Il est étonnant de voir à quel point ces quelques évidences suscitent une crainte, un réaction épidermique.

Création de Dieu, fabriqué à son image, nous n'aurions pas le droit de retoucher le travail accompli, un peu comme si nous voulions nous protéger du peintre fou qui déciderait de modifier le nez de la Joconde celui ci n'étant pas à sa convenance.

Cette erreur réside dans la pensée que nous sommes une oeuvre achevée. Il s'agit d'un travail collectif dont les pourtours sont à peine tracés. Tendre un cordon sanitaire devant ce travail, c'est le tuer dans l'oeuf. Que dirait on si l'on injectait une substance dans le corps d'un enfant de huit ans pour qu'il garde à jamais cette apparence ?

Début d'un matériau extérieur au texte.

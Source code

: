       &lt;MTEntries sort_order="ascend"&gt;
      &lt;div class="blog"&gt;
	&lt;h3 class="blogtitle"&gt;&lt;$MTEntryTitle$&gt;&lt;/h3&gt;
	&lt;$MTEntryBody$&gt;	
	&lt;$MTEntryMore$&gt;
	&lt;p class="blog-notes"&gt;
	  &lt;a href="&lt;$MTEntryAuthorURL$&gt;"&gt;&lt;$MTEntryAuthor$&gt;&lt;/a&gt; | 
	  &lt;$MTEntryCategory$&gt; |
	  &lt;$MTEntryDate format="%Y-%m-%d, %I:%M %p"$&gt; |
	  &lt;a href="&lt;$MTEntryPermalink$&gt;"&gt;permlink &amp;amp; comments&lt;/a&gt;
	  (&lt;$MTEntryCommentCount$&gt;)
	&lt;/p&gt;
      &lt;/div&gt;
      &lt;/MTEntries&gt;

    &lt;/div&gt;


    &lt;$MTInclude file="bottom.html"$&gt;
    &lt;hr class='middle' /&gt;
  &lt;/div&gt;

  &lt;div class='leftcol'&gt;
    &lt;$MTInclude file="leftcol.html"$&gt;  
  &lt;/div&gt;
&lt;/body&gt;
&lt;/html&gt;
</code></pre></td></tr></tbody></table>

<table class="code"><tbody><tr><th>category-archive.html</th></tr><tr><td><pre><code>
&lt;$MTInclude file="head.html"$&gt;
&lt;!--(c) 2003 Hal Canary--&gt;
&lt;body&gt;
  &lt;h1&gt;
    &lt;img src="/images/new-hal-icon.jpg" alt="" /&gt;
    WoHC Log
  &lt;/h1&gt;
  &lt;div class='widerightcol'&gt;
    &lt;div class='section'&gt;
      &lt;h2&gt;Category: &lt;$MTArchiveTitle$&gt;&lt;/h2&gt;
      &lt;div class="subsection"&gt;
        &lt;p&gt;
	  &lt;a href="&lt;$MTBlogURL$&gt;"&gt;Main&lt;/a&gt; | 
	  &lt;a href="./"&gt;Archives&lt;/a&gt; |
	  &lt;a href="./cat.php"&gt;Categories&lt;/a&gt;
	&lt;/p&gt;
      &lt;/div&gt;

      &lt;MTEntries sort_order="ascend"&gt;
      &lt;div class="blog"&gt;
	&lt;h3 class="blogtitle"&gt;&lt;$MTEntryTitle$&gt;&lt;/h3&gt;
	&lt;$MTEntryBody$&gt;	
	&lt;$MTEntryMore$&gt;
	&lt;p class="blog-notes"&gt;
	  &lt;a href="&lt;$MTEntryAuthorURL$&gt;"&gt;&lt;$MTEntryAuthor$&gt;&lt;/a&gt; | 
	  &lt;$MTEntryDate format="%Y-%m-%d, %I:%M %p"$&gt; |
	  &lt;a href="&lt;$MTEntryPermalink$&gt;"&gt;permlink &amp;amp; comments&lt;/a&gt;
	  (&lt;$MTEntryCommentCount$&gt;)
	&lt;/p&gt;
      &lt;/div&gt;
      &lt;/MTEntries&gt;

Il est vrai que nous empruntons des chemins détournés. Si "l'humanité" s'entendait sur le but à atteindre, s'organisait, nous n'assisterions pas à ces débordements mus la plupart du temps par la cupidité et l'égoïsme. Alors que nous devrions travailler ensemble (la tache est colossale) c'est notre individualisme pathétique qui produit les meilleurs effets. Modifions notre corps pour l'améliorer et s'en soustraire ? Non pour paraître plus jeune, gagner un peu de temps. Améliorons les interfaces avec les machines pour les intégrer ? Non les améliorons pour mieux jouer, avoir plus de sensations. La déperdition d'énergie est affligeante, mais elle débloque les verrous. Etrange cette sensation d'être au coeur d'une réaction chimique où les forces s'affrontent, les unes favorisent le déroulement de la réaction, les autres sortes de déchets des premiers, engorgent le système et tend à le figer.

Que penser de l'absence totale de perspectives de notre monde, de nos vies ? Pas de but, pas d'objectif... Des milliards de vies inutiles, gâchées, déchets d'une vaste réaction qu'il faut prendre garde de ne pas étouffer.

On peut classer les humains en trois catégories : Ceux qui font, ceux qui savent, et les autres...

Je regrette de pas faire de la première catégorie et probablement plus encore de faire partie de la seconde.

Comment dans de telles conditions donner du sens à sa vie ? Se sentir un déchet n'est pas très valorisant, le savoir n'arrange pas les choses. Utiliser une vie entière pour rien, si ce n'est se reproduire, s'en rendre compte, voilà qui n'est pas réjouissant.